Horror’s “Worst” Films – Monster A-Go Go (1965)

In 1963 exploitation director Herschell Gordon Lewis released Blood Feast, considered the first “splatter” film, a shocking milestone in horror. Two years later he needed a second film for his double-bill release with Moonshine Mountain, and he acquired a half-completed Bill Rebane film called Terror at Halfday which Rebane had abandoned in 1961 due to depleted finances. Lewis finished the film, recasting different actors to continue character roles and slapping it together as quickly as possible. One actor which he re-hired from the Rebane portion had changed his appearance so dramatically that he was recast as the brother of the original character.
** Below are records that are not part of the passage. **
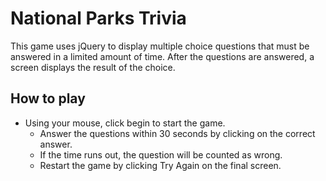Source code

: # National Parks Trivia

This game uses jQuery to display multiple choice questions that must be answered in a limited amount of time.  After the questions are answered, a screen displays the result of the choice.

## How to play
* Using your mouse, click begin to start the game.
    * Answer the questions within 30 seconds by clicking on the correct answer.
    * If the time runs out, the question will be counted as wrong.
    * Restart the game by clicking Try Again on the final screen.
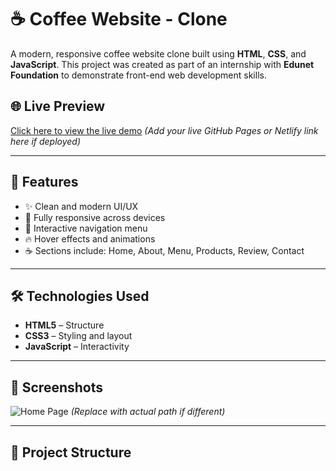 # ☕ Coffee Website - Clone

A modern, responsive coffee website clone built using **HTML**, **CSS**, and **JavaScript**. This project was created as part of an internship with **Edunet Foundation** to demonstrate front-end web development skills.

## 🌐 Live Preview

[Click here to view the live demo](#) *(Add your live GitHub Pages or Netlify link here if deployed)*

---

## 🚀 Features

- ✨ Clean and modern UI/UX
- 📱 Fully responsive across devices
- 🎯 Interactive navigation menu
- 🔥 Hover effects and animations
- ☕ Sections include: Home, About, Menu, Products, Review, Contact

---

## 🛠️ Technologies Used

- **HTML5** – Structure
- **CSS3** – Styling and layout
- **JavaScript** – Interactivity

---

## 📸 Screenshots

![Home Page](https://github.com/Manoj-B-S/coffee-website_-clone/blob/main/assets/images/screenshot1.png)
*(Replace with actual path if different)*

---

## 📁 Project Structure

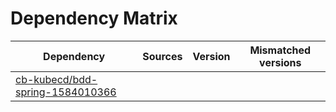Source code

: # Dependency Matrix

Dependency | Sources | Version | Mismatched versions
---------- | ------- | ------- | -------------------
[cb-kubecd/bdd-spring-1584010366](https://github.com/cb-kubecd/bdd-spring-1584010366.git) |  | []() | 
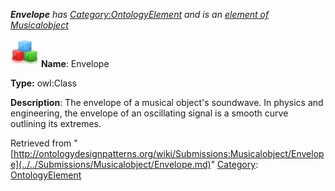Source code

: ___Envelope__ has [Category:OntologyElement](../../Category/OntologyElement.md "Category:OntologyElement") and is an [element of](../../Property/ElementOf.md "Property:ElementOf") [Musicalobject](../../Submissions/Musicalobject.md "Submissions:Musicalobject")_


  




[![Class](../../images/thumb/2/27/Class.gif/45px-Class.gif)](../../Image/Class.gif.md "Class")
__Name__: Envelope 


__Type:__ owl:Class 


__Description__: The envelope of a musical object's soundwave. In physics and engineering, the envelope of an oscillating signal is a smooth curve outlining its extremes. 





Retrieved from "[http://ontologydesignpatterns.org/wiki/Submissions:Musicalobject/Envelope](../../Submissions/Musicalobject/Envelope.md)"
 [Category](http://ontologydesignpatterns.org/wiki/Special:Categories "Special:Categories"): [OntologyElement](../../Category/OntologyElement.md "Category:OntologyElement")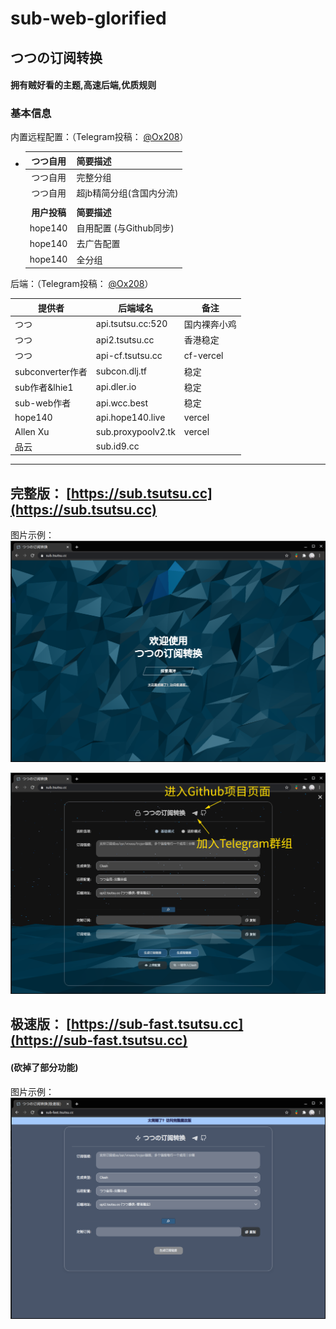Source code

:# sub-web-glorified
## つつの订阅转换
#### 拥有贼好看的主题,高速后端,优质规则

### 基本信息

内置远程配置：（Telegram投稿： [@Ox208](https://t.me/Ox208)）

- |   つつ自用   | 简要描述                 |
  | :----------: | ------------------------ |
  |   つつ自用   | 完整分组                 |
  |   つつ自用   | 超jb精简分组(含国内分流) |
  |              |                          |
  | **用户投稿** | **简要描述**             |
  |   hope140    | 自用配置 (与Github同步)  |
  |   hope140    | 去广告配置               |
  |   hope140    | 全分组                   |

后端：（Telegram投稿： [@Ox208](https://t.me/Ox208)）

| 提供者           | 后端域名           | 备注         |
| ---------------- | ------------------ | ------------ |
| つつ             | api.tsutsu.cc:520  | 国内裸奔小鸡 |
| つつ             | api2.tsutsu.cc     | 香港稳定     |
| つつ             | api-cf.tsutsu.cc   | cf-vercel    |
| subconverter作者 | subcon.dlj.tf      | 稳定         |
| sub作者&lhie1    | api.dler.io        | 稳定         |
| sub-web作者      | api.wcc.best       | 稳定         |
| hope140          | api.hope140.live   | vercel       |
| Allen Xu         | sub.proxypoolv2.tk | vercel       |
| 品云             | sub.id9.cc         |              |

------

## 完整版： [https://sub.tsutsu.cc](https://sub.tsutsu.cc) 

图片示例：![1](./README_file/1.png)

![2](./README_file/2.png)

## 极速版： [https://sub-fast.tsutsu.cc](https://sub-fast.tsutsu.cc) 

#### (砍掉了部分功能)

图片示例：![3](./README_file/3.png)
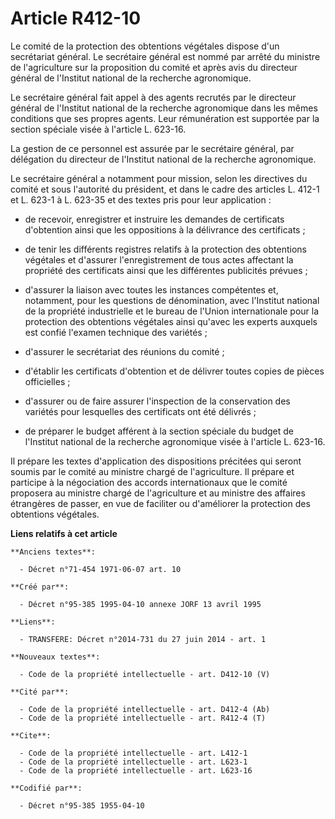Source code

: # Article R412-10

Le comité de la protection des obtentions végétales dispose d'un secrétariat général. Le secrétaire général est nommé par
arrêté du ministre de l'agriculture sur la proposition du comité et après avis du directeur général de l'Institut national de
la recherche agronomique. 

Le secrétaire général fait appel à des agents recrutés par le directeur général de l'Institut national de la recherche
agronomique dans les mêmes conditions que ses propres agents. Leur rémunération est supportée par la section spéciale visée à
l'article L. 623-16. 

La gestion de ce personnel est assurée par le secrétaire général, par délégation du directeur de l'Institut national de la
recherche agronomique. 

Le secrétaire général a notamment pour mission, selon les directives du comité et sous l'autorité du président, et dans le
cadre des articles L. 412-1 et L. 623-1 à L. 623-35 et des textes pris pour leur application :

- de recevoir, enregistrer et instruire les demandes de certificats d'obtention ainsi que les oppositions à la délivrance des
certificats ;

- de tenir les différents registres relatifs à la protection des obtentions végétales et d'assurer l'enregistrement de tous
actes affectant la propriété des certificats ainsi que les différentes publicités prévues ;

- d'assurer la liaison avec toutes les instances compétentes et, notamment, pour les questions de dénomination, avec
l'Institut national de la propriété industrielle et le bureau de l'Union internationale pour la protection des obtentions
végétales ainsi qu'avec les experts auxquels est confié l'examen technique des variétés ;

- d'assurer le secrétariat des réunions du comité ;

- d'établir les certificats d'obtention et de délivrer toutes copies de pièces officielles ;

- d'assurer ou de faire assurer l'inspection de la conservation des variétés pour lesquelles des certificats ont été
délivrés ;

- de préparer le budget afférent à la section spéciale du budget de l'Institut national de la recherche agronomique visée à
l'article L. 623-16. 

Il prépare les textes d'application des dispositions précitées qui seront soumis par le comité au ministre chargé de
l'agriculture. Il prépare et participe à la négociation des accords internationaux que le comité proposera au ministre chargé
de l'agriculture et au ministre des affaires étrangères de passer, en vue de faciliter ou d'améliorer la protection des
obtentions végétales.

**Liens relatifs à cet article**

	**Anciens textes**:

	  - Décret n°71-454 1971-06-07 art. 10

	**Créé par**:

	  - Décret n°95-385 1995-04-10 annexe JORF 13 avril 1995

	**Liens**:

	  - TRANSFERE: Décret n°2014-731 du 27 juin 2014 - art. 1

	**Nouveaux textes**:

	  - Code de la propriété intellectuelle - art. D412-10 (V)

	**Cité par**:

	  - Code de la propriété intellectuelle - art. D412-4 (Ab)
	  - Code de la propriété intellectuelle - art. R412-4 (T)

	**Cite**:

	  - Code de la propriété intellectuelle - art. L412-1
	  - Code de la propriété intellectuelle - art. L623-1
	  - Code de la propriété intellectuelle - art. L623-16

	**Codifié par**:

	  - Décret n°95-385 1955-04-10

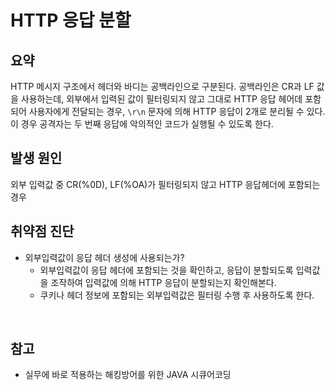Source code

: # HTTP 응답 분할
## 요약
HTTP 메시지 구조에서 헤더와 바디는 공백라인으로 구분된다. 공백라인은 CR과 LF 값을 사용하는데, 외부에서 입력된 값이 필터링되지 않고 그대로 HTTP 응답 헤어데 포함되어 사용자에게 전달되는 경우, `\r\n` 문자에 의해 HTTP 응답이 2개로 분리될 수 있다. 이 경우 공격자는 두 번째 응답에 악의적인 코드가 실행될 수 있도록 한다.

## 발생 원인
외부 입력값 중 CR(%0D), LF(%OA)가 필터링되지 않고 HTTP 응답헤더에 포함되는 경우

## 취약점 진단
- 외부입력값이 응답 헤더 생성에 사용되는가?
   - 외부입력값이 응답 헤더에 포함되는 것을 확인하고, 응답이 분할되도록 입력값을 조작하여 입력값에 의해 HTTP 응답이 분할되는지 확인해본다.
   - 쿠키나 헤더 정보에 포함되는 외부입력값은 필터링 수행 후 사용하도록 한다.

<br>

## 참고
- 실무에 바로 적용하는 해킹방어를 위한 JAVA 시큐어코딩
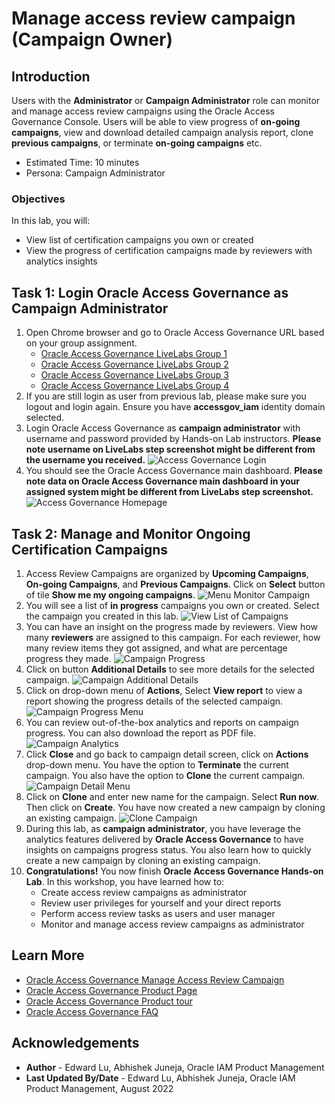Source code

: # Manage access review campaign (Campaign Owner)

## Introduction

Users with the **Administrator** or **Campaign Administrator** role can monitor and manage access review campaigns using the Oracle Access Governance Console. Users will be able to view progress of **on-going campaigns**, view and download detailed campaign analysis report, clone **previous campaigns**, or terminate **on-going campaigns** etc. 

* Estimated Time: 10 minutes
* Persona: Campaign Administrator

### Objectives

In this lab, you will:
* View list of certification campaigns you own or created
* View the progress of certification campaigns made by reviewers with analytics insights

## Task 1: Login Oracle Access Governance as Campaign Administrator

1. Open Chrome browser and go to Oracle Access Governance URL based on your group assignment. 
    - [Oracle Access Governance LiveLabs Group 1](https://accessgov-ocw-01-yzukikevdw6w.access-governance.us-ashburn-1.oci.oraclecloud.com/ui/)
    - [Oracle Access Governance LiveLabs Group 2](https://accessgov-ocw-002-yzukikevdw6w.access-governance.us-ashburn-1.oci.oraclecloud.com/ui/)
    - [Oracle Access Governance LiveLabs Group 3](https://accessgov-ocw-03-yzukikevdw6w.access-governance.us-ashburn-1.oci.oraclecloud.com/ui/)
    - [Oracle Access Governance LiveLabs Group 4](https://accessgov-ocw04-yzukikevdw6w.access-governance.us-ashburn-1.oci.oraclecloud.com/ui/)
2. If you are still login as user from previous lab, please make sure you logout and login again. Ensure you have **accessgov_iam** identity domain selected.
3. Login Oracle Access Governance as **campaign administrator** with username and password provided by Hands-on Lab instructors. **Please note username on LiveLabs step screenshot might be different from the username you received.**
	![Access Governance Login](images/ag-logon.png)
4. You should see the Oracle Access Governance main dashboard. **Please note data on Oracle Access Governance main dashboard in your assigned system might be different from LiveLabs step screenshot.**
  ![Access Governance Homepage](images/ag-homepage.png)

## Task 2: Manage and Monitor Ongoing Certification Campaigns

1. Access Review Campaigns are organized by **Upcoming Campaigns**, **On-going Campaigns**, and **Previous Campaigns**. Click on **Select** button of tile **Show me my ongoing campaigns**.
  ![Menu Monitor Campaign](images/open-menu-monitor-campaign.png)
2. You will see a list of **in progress** campaigns you own or created. Select the campaign you created in this lab.
  ![View List of Campaigns](images/view-list-campaign.png)
3. You can have an insight on the progress made by reviewers. View how many **reviewers** are assigned to this campaign. For each reviewer, how many review items they got assigned, and what are percentage progress they made.
  ![Campaign Progress](images/view-campaign-progress.png)
4. Click on button **Additional Details** to see more details for the selected campaign.
  ![Campaign Additional Details](images/view-campaign-additional-details.png)
5. Click on drop-down menu of **Actions**, Select **View report** to view a report showing the progress details of the selected campaign. 
  ![Campaign Progress Menu](images/view-campaign-progress-menu.png)
6. You can review out-of-the-box analytics and reports on campaign progress. You can also download the report as PDF file. 
  ![Campaign Analytics](images/view-campaign-analytics.png)
7. Click **Close** and go back to campaign detail screen, click on **Actions** drop-down menu. You have the option to **Terminate** the current campaign. You also have the option to **Clone** the current campaign. 
  ![Campaign Detail Menu](images/campaign-detail-menu.png)
8. Click on **Clone** and enter new name for the campaign. Select **Run now**. Then click on **Create**. You have now created a new campaign by cloning an existing campaign. 
  ![Clone Campaign](images/clone-campaign.png)
9. During this lab, as **campaign administrator**, you have leverage the analytics features delivered by **Oracle Access Governance** to have insights on campaigns progress status. You also learn how to quickly create a new campaign by cloning an existing campaign. 
10. **Congratulations!** You now finish **Oracle Access Governance Hands-on Lab**. In this workshop, you have learned how to:
    - Create access review campaigns as administrator
    - Review user privileges for yourself and your direct reports 
    - Perform access review tasks as users and user manager
    - Monitor and manage access review campaigns as administrator

## Learn More

* [Oracle Access Governance Manage Access Review Campaign](https://docs.oracle.com/en/cloud/paas/access-governance/kfdck/index.html)
* [Oracle Access Governance Product Page](https://www.oracle.com/security/cloud-security/access-governance/)
* [Oracle Access Governance Product tour](https://www.oracle.com/webfolder/s/quicktours/paas/pt-sec-access-governance/index.html)
* [Oracle Access Governance FAQ](https://www.oracle.com/security/cloud-security/access-governance/faq/)

## Acknowledgements
* **Author** - Edward Lu, Abhishek Juneja, Oracle IAM Product Management
* **Last Updated By/Date** - Edward Lu, Abhishek Juneja, Oracle IAM Product Management, August 2022
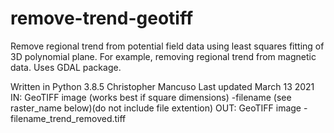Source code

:# remove-trend-geotiff
Remove regional trend from potential field data using least squares
fitting of 3D polynomial plane. For example, removing regional trend
from magnetic data. Uses GDAL package.

Written in Python 3.8.5
Christopher Mancuso
Last updated March 13 2021
IN:
	GeoTIFF image (works best if square dimensions)
	-filename (see raster_name below)(do not include file extention)
OUT:
	GeoTIFF image
	-filename_trend_removed.tiff
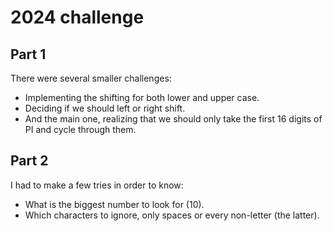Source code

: # 2024 challenge

## Part 1

There were several smaller challenges:

- Implementing the shifting for both lower and upper case.
- Deciding if we should left or right shift.
- And the main one, realizing that we should only take the first 16 digits of PI and cycle through them.

## Part 2

I had to make a few tries in order to know:

- What is the biggest number to look for (10).
- Which characters to ignore, only spaces or every non-letter (the latter).
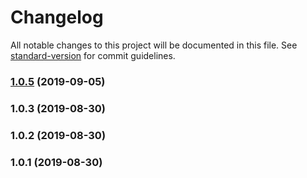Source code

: # Changelog

All notable changes to this project will be documented in this file. See [standard-version](https://github.com/conventional-changelog/standard-version) for commit guidelines.

### [1.0.5](https://github.com/vithalreddy/cloud-detect-js/compare/v1.0.3...v1.0.5) (2019-09-05)



### 1.0.3 (2019-08-30)



### 1.0.2 (2019-08-30)



### 1.0.1 (2019-08-30)
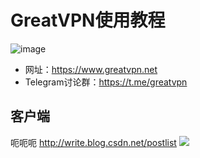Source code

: # GreatVPN使用教程    
![image](https://www.greatvpn.net/assets/images/home_logo.png)
* 网址：https://www.greatvpn.net
* Telegram讨论群：https://t.me/greatvpn

## 客户端    
呃呃呃
<a href="http://write.blog.csdn.net/postlist" target="_blank">http://write.blog.csdn.net/postlist</a>
<img src="https://www.greatvpn.net/assets/images/home_logo.png" />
Lewis put minimal effort into completing the film, and it shows. Boy, does it show.

Firstly, the title is an absolute misnomer. The term “a Go-Go” refers to unrestrained, erotic dancing, particularly to popular music, and while there’s a gratuitous dance scene, there is nothing unrestrained about this film. Monster A-Go Go (1965) is the nadir of such suggested dynamism. Instead we get an incoherent plot about a returning astronaut who is either replaced by or transformed into a tall skulking monster (Henry Hite).

monster-a-go-go-1965-still

Rebane’s story was muddy at best, but Lewis’s additions only served to confuse rather than clarify matters. The film mainly consists of static shots of people talking… and talking… and talking. We hear about the monster being captured and escaping, but never see it. The same is true for anything else that might be of interest. When we are shown the monster, the screen is often too dark to make out what’s happening. Likewise, sometimes the audio is so poorly rendered the listener must strain to hear what’s being said (and then they’ll wonder why they even bothered). In one scene sure to induce eye rolls, instead of an actual phone ringing we hear an actor voicing a quick “bbbrrrr” imitation before pretending to answer it.

Supposedly the guys at Mystery Science Theater 3000, who featured this film in 1993, considered this to officially be the worst film they ever did on the show. If you must see this film, I strongly suggest you do so with their company, as even with their colorful commentary Monster A-Go Go is a torturous test of endurance.